[Problem] Omit the images and reproduce the rest of the entries exactly.

** Opening Data records block **

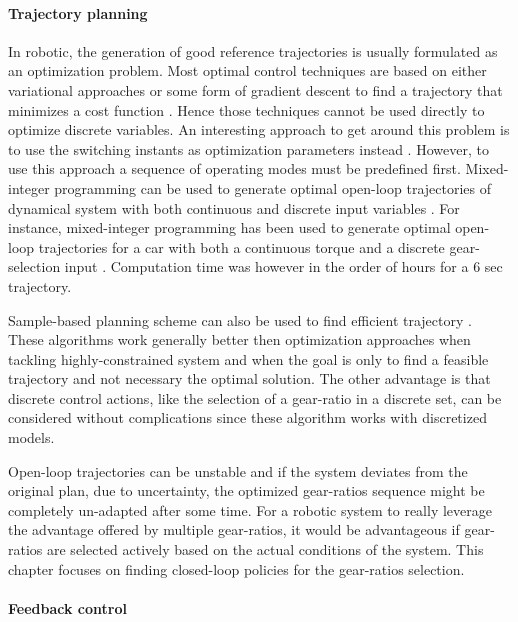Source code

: \paragraph{Trajectory planning}

In robotic, the generation of good reference trajectories is usually formulated as an optimization problem. Most optimal control techniques are based on either variational approaches or some form of gradient descent to find a trajectory that minimizes a cost function \cite{betts_practical_2010}. Hence those techniques cannot be used directly to optimize discrete variables. An interesting approach to get around this problem is to use the switching instants as optimization parameters instead \cite{xu_optimal_2004}\cite{majdoub_hybrid_2010}. However, to use this approach a sequence of operating modes must be predefined first. Mixed-integer programming can be used to generate optimal open-loop trajectories of dynamical system with both continuous and discrete input variables \cite{richards_spacecraft_2002}. For instance, mixed-integer programming has been used to generate optimal open-loop trajectories for a car with both a continuous torque and a discrete gear-selection input \cite{gerdts_solving_2005}. Computation time was however in the order of hours for a 6 sec trajectory. 

Sample-based planning scheme can also be used to find efficient trajectory \cite{lavalle_planning_2006}. These algorithms work generally better then optimization approaches when tackling highly-constrained system and when the goal is only to find a feasible trajectory and not necessary the optimal solution. The other advantage is that discrete control actions, like the selection of a gear-ratio in a discrete set, can be considered without complications since these algorithm works with discretized models.

Open-loop trajectories can be unstable and if the system deviates from the original plan, due to uncertainty, the optimized gear-ratios sequence might be completely un-adapted after some time. For a robotic system to really leverage the advantage offered by multiple gear-ratios, it would be advantageous if gear-ratios are selected actively based on the actual conditions of the system. This chapter focuses on finding closed-loop policies for the gear-ratios selection.

\paragraph{Feedback control}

** Closing Data records block **

[Written solution]
Source code

: \paragraph{Trajectory planning}

In robotic, the generation of good reference trajectories is usually formulated as an optimization problem. Most optimal control techniques are based on either variational approaches or some form of gradient descent to find a trajectory that minimizes a cost function \cite{betts_practical_2010}. Hence those techniques cannot be used directly to optimize discrete variables. An interesting approach to get around this problem is to use the switching instants as optimization parameters instead \cite{xu_optimal_2004}\cite{majdoub_hybrid_2010}. However, to use this approach a sequence of operating modes must be predefined first. Mixed-integer programming can be used to generate optimal open-loop trajectories of dynamical system with both continuous and discrete input variables \cite{richards_spacecraft_2002}. For instance, mixed-integer programming has been used to generate optimal open-loop trajectories for a car with both a continuous torque and a discrete gear-selection input \cite{gerdts_solving_2005}. Computation time was however in the order of hours for a 6 sec trajectory. 

Sample-based planning scheme can also be used to find efficient trajectory \cite{lavalle_planning_2006}. These algorithms work generally better then optimization approaches when tackling highly-constrained system and when the goal is only to find a feasible trajectory and not necessary the optimal solution. The other advantage is that discrete control actions, like the selection of a gear-ratio in a discrete set, can be considered without complications since these algorithm works with discretized models.

Open-loop trajectories can be unstable and if the system deviates from the original plan, due to uncertainty, the optimized gear-ratios sequence might be completely un-adapted after some time. For a robotic system to really leverage the advantage offered by multiple gear-ratios, it would be advantageous if gear-ratios are selected actively based on the actual conditions of the system. This chapter focuses on finding closed-loop policies for the gear-ratios selection.

\paragraph{Feedback control}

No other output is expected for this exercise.